Rapat dipimpin langsung oleh Ketua Departemen Arkeologi, dan dihadiri oleh Ketua Program Studi (KPS) S1 Pariwisata, KPS S2 Arkeologi, dosen homebase dari S1 Arkeologi, S1 Pariwisata, dan S2 Arkeologi, serta Kepala Sekretariat dari kedua program studi. Di sesi awal, Dekan Fakultas Ilmu Budaya, Prof. Dr. Andi Muhammad Akhmar, S.S., M.Hum, menyampaikan pentingnya rapat evaluasi untuk peningkatan kualitas.Pertemuan ini bertujuan untuk mengevaluasi pelaksanaan perkuliahan semester berjalan, mengidentifikasi tantangan akademik, serta menyusun langkah-langkah koordinatif untuk peningkatan mutu pembelajaran.
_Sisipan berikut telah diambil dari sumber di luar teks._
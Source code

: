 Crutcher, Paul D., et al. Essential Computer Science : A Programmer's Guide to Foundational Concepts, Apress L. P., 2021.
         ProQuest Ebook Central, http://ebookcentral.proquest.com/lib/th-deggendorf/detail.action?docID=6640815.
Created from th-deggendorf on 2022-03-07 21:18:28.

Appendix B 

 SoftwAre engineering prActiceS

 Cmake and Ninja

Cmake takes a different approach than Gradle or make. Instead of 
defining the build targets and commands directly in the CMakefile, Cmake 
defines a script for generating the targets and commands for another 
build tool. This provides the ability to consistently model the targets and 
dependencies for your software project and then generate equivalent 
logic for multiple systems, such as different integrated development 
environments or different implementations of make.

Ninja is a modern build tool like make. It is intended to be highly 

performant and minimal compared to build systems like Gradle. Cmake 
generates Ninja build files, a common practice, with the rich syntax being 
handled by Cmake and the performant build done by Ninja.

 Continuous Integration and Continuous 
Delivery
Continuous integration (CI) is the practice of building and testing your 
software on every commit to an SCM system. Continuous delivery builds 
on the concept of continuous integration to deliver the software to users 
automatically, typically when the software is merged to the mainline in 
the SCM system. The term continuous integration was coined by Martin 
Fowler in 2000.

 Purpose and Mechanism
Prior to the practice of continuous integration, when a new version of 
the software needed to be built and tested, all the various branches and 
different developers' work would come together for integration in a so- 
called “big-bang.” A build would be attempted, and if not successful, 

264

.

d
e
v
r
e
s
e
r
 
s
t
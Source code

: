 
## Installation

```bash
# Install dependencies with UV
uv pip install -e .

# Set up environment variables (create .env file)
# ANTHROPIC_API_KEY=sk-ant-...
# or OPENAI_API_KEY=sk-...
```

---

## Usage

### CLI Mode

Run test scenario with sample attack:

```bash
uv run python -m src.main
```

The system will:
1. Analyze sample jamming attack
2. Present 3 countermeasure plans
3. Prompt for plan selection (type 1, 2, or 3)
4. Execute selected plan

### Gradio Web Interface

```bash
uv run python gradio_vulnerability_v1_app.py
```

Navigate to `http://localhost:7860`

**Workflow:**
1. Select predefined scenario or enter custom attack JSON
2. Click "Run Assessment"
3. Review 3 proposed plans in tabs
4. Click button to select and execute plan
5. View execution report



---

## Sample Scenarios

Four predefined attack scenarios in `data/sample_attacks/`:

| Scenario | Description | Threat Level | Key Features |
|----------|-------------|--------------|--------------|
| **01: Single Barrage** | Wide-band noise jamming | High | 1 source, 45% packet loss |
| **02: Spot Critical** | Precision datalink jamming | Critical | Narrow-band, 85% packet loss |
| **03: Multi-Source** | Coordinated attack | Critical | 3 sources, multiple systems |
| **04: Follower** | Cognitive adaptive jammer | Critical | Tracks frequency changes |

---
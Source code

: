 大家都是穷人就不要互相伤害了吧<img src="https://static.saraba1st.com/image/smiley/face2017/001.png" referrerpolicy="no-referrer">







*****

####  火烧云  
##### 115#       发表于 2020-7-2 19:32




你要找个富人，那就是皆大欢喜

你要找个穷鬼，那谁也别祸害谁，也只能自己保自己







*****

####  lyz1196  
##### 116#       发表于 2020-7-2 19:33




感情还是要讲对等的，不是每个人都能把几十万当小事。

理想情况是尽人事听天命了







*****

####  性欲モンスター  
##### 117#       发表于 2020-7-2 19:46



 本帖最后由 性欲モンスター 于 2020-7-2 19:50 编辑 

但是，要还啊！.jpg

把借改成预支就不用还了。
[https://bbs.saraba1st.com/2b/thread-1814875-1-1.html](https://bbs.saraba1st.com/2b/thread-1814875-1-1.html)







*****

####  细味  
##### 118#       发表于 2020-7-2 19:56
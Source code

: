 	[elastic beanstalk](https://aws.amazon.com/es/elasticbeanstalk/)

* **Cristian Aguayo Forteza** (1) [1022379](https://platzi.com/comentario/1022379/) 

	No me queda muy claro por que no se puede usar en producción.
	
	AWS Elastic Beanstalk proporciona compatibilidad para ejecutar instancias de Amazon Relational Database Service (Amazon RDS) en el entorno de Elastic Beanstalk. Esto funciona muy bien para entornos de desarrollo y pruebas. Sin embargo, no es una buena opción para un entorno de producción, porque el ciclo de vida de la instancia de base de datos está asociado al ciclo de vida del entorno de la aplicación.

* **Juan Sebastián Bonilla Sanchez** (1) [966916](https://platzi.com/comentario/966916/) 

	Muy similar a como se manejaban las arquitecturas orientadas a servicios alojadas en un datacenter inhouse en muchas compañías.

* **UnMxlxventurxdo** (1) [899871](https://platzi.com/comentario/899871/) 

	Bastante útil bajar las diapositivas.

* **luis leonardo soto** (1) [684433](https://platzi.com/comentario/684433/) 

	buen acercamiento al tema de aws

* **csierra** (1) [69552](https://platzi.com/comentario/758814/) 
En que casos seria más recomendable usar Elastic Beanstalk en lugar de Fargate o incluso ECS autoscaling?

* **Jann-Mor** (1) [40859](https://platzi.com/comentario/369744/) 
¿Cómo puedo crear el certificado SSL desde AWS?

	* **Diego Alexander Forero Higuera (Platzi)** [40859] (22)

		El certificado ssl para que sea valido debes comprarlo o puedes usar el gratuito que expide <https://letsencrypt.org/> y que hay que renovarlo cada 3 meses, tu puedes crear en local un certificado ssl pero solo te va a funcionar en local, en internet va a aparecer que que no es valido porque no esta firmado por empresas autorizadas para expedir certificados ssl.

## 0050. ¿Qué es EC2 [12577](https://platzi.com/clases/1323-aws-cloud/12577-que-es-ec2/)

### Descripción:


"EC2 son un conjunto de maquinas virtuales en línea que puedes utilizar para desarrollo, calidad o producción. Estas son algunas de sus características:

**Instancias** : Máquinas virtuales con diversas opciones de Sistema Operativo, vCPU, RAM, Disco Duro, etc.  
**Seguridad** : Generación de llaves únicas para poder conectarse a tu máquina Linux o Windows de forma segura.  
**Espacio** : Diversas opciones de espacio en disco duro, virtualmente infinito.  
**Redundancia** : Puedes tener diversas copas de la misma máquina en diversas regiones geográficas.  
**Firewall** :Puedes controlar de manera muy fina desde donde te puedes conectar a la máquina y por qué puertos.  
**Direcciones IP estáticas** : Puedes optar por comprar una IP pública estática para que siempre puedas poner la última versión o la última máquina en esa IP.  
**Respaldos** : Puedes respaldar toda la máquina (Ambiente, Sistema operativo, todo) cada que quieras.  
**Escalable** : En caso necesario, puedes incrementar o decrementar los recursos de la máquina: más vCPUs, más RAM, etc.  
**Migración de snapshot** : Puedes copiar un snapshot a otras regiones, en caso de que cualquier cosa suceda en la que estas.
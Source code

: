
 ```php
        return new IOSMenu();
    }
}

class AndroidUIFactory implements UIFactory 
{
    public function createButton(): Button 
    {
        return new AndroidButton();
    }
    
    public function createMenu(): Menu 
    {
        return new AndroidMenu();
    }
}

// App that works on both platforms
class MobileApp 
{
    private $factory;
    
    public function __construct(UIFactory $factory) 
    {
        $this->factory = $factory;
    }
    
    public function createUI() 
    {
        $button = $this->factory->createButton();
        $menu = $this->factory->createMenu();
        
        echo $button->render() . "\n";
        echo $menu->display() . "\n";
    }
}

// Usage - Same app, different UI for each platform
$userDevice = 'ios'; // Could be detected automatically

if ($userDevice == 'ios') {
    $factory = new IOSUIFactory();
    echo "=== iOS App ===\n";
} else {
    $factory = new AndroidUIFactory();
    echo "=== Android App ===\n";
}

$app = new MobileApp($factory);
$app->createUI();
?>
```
Dalam sesi evaluasi, masing-masing KPS menyampaikan laporan perkembangan perkuliahan, termasuk capaian pembelajaran, kehadiran mahasiswa, dan efektivitas metode pengajaran. Dosen homebase turut memberikan masukan terkait dinamika kelas, kesiapan materi, serta kebutuhan penguatan kurikulum. Sementara itu, kepala sekretariat menyampaikan laporan administratif dan teknis yang mendukung kelancaran proses akademik.
Diskusi berlangsung konstruktif dan menghasilkan sejumlah rekomendasi, antara lain penguatan komunikasi lintas prodi, penjadwalan koordinatif antar dosen, serta pemutakhiran sistem monitoring akademik. Rapat ini juga menjadi ruang reflektif untuk menyelaraskan visi pengembangan program studi berbasis kolaborasi dan integrasi sumber daya.
Kegiatan ditutup dengan penegasan bahwa evaluasi perkuliahan bukan hanya rutinitas akademik, melainkan bagian penting dari manajemen mutu pendidikan tinggi. Koordinasi yang solid antar unsur akademik dan administratif menjadi fondasi utama dalam mewujudkan pembelajaran yang berkualitas, adaptif, dan berdampak.